All the same, cavernous disparities between yields on asset types remain, and ordinary shares will retain charm if the principal originally committed is not eroded. Which brings us to


CAPITAL

Value at Nov. 12, 2020 (£)...Real change in year (%)...Real CAGR since launch (%)...Number of falls year-on-year (out of 21 changes, 2000-21)

HYP1: 159,773... +1.4...3.6...5
B7: 205,009...+11.1...4.9...7
B8: 125,819...+17.9...2.7...8
U24: 150,001...+10.6...3.4...7
-----------------------------------------------
FTSE 100: 7347.91...+9.8...0.8...8
FT All-Sh.: 4094.89...+11.4...1.6...8



Against 2.9% inflation, only the B8 has shed some of its original real worth, compounding at 2.7% pa. Most of the past two decades have seen it a smidgin ahead of inflation, however.


The Universe broke £150,000, doubling one's money, and the B7 £200,000. Both are all-time highs. HYP1 rose by 1.4%, below its lifetime average of 3.6%.


For the eternity investor the question is what valuations may predict for HYP1's dividends compared with basket revenues. Share prices are supposed to anticipate future earnings from a business. Is the B7's more spirited advance, notwithstanding its failure to grow purchasing power in 2020-21, discounting its repositioning towards more foreign and/or 'growthier' dividend streams?


Contrariwise, HYP1's anti-tinkering stance has left it very reliant on three or four constituents-- though not always the same ones-- for its income. (That said, my untinkered 'LuniHYPs' have never exhibited such pronounced biases, which I ascribe to a more mechanical discipline when reinvesting capital proceeds.)

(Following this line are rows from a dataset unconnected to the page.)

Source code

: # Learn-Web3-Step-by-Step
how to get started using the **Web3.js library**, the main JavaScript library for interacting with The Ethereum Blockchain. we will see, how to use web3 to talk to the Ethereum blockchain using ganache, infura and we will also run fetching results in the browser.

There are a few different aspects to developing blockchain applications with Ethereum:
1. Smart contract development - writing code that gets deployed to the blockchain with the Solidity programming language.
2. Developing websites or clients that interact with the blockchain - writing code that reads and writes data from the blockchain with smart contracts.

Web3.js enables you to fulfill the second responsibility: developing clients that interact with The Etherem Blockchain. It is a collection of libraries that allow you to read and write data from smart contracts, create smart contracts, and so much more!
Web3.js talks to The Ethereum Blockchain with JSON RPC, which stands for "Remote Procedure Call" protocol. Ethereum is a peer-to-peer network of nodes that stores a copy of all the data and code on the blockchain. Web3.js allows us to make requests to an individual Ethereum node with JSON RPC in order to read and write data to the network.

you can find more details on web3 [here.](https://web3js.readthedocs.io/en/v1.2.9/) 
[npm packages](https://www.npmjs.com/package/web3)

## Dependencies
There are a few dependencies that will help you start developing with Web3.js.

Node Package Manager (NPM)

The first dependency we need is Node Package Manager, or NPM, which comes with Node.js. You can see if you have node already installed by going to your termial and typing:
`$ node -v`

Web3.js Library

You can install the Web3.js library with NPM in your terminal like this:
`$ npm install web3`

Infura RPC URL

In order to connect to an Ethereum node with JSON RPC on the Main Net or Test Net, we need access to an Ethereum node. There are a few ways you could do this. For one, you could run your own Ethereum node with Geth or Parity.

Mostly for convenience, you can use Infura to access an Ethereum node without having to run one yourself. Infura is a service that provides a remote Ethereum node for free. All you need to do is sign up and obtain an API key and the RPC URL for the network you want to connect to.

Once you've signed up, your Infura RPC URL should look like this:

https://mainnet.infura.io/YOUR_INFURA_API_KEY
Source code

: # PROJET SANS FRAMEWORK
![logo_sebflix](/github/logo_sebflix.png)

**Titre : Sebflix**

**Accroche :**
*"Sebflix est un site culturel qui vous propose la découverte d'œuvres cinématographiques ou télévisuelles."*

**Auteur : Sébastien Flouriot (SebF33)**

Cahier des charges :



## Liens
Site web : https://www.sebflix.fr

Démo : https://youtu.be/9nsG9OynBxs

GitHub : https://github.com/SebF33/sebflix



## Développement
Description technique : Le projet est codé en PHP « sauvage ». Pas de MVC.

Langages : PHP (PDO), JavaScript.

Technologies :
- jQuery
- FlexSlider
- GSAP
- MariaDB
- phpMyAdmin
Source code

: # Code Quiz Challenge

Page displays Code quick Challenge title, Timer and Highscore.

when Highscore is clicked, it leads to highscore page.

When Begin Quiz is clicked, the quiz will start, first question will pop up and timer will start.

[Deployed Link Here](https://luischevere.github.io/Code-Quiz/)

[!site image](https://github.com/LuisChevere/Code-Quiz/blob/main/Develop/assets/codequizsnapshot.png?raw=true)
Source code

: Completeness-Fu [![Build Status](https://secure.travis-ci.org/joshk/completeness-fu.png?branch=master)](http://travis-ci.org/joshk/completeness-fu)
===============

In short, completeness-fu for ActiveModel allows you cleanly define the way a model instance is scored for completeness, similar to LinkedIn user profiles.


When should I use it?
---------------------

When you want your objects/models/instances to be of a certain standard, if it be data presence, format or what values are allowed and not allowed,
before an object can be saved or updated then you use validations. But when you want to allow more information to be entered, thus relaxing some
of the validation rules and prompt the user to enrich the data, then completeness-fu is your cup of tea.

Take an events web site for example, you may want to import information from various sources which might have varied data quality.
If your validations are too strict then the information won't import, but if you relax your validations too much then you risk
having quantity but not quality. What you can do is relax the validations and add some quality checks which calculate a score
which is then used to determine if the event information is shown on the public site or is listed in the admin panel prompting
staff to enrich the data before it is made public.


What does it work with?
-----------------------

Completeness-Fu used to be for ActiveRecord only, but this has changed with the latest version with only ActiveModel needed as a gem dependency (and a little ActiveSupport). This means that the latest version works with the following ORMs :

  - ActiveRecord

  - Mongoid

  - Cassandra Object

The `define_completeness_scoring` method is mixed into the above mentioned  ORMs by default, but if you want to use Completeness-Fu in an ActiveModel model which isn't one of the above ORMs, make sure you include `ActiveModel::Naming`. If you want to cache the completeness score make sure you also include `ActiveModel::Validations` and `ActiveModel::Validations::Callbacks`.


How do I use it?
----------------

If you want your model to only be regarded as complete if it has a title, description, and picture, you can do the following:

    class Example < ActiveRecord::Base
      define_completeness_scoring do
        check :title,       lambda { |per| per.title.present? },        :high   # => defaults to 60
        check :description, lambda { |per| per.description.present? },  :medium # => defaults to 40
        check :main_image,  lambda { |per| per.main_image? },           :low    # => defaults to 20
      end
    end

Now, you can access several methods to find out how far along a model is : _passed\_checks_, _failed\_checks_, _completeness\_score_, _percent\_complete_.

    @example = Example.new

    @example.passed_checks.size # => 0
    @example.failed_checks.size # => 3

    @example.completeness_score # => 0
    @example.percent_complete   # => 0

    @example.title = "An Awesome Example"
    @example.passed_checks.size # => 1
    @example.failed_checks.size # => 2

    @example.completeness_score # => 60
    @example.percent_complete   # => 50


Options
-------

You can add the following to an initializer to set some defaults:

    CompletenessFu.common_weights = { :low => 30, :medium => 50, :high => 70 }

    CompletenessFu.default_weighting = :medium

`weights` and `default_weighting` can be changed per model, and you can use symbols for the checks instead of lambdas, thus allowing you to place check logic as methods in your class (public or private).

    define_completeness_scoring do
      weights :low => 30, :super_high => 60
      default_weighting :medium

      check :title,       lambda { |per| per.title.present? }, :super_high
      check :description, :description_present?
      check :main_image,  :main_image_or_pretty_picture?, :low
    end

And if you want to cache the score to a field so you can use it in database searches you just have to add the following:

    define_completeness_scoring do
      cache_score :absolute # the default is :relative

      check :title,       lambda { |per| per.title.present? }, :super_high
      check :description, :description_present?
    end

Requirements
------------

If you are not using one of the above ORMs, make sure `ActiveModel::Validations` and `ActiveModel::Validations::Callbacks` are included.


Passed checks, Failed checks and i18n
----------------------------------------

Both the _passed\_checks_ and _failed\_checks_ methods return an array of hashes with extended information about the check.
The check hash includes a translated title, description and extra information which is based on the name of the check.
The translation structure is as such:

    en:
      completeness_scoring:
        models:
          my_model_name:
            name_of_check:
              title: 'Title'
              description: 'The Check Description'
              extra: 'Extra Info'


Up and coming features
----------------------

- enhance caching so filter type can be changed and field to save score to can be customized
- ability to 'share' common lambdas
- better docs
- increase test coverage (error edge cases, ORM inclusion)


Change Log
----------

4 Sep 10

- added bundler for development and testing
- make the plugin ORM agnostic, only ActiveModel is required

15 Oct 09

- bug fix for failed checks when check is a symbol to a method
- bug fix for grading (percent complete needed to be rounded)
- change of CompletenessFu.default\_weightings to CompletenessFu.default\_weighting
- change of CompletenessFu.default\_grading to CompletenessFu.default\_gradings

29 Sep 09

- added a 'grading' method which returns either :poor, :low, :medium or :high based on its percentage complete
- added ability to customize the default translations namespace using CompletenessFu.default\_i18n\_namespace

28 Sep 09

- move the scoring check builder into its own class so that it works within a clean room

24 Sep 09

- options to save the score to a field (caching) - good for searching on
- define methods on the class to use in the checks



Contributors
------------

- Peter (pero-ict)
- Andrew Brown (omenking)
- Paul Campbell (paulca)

The B7 is now worth one-third more than HYP1. Granted, other factors (gearing and discount control in the trusts, HYP1's stock selection in the past) can be adduced. The B8's modus operandi is closer to HYP1's, but despite overall sluggishness it has shown the best turn of speed for capital growth in the past year. Discounts have tautened, indicating that savers are as avid for immediate income as at any time since the Global Financial Crisis 10-13 years ago; but perhaps they want professional management with it. The IT trade body's 'dividend heroes' spiel is somewhat misleading but has struck a chord: probably the most successful marketing wheeze the industry ever pushed.

The High Yield Portfolio lost value, year/year, in five of 21 periods: fewer than the baskets, albeit HYP1's ups and downs, like its income's, were wider. But HYP1 has outperformed the B7 on capital only once since 2013, when HYP1's income nosedived in Year 20. Perhaps it was anticipating Year 21's upsurge in dividends, but not expecting it to follow through. Since the GFC the portfolio's relative weakness against the B7 may be to do with widespread forebodings about 'old economy' and 'mature' Footsie companies: qualms which have rendered the London stock market historically cheap and less and less important globally.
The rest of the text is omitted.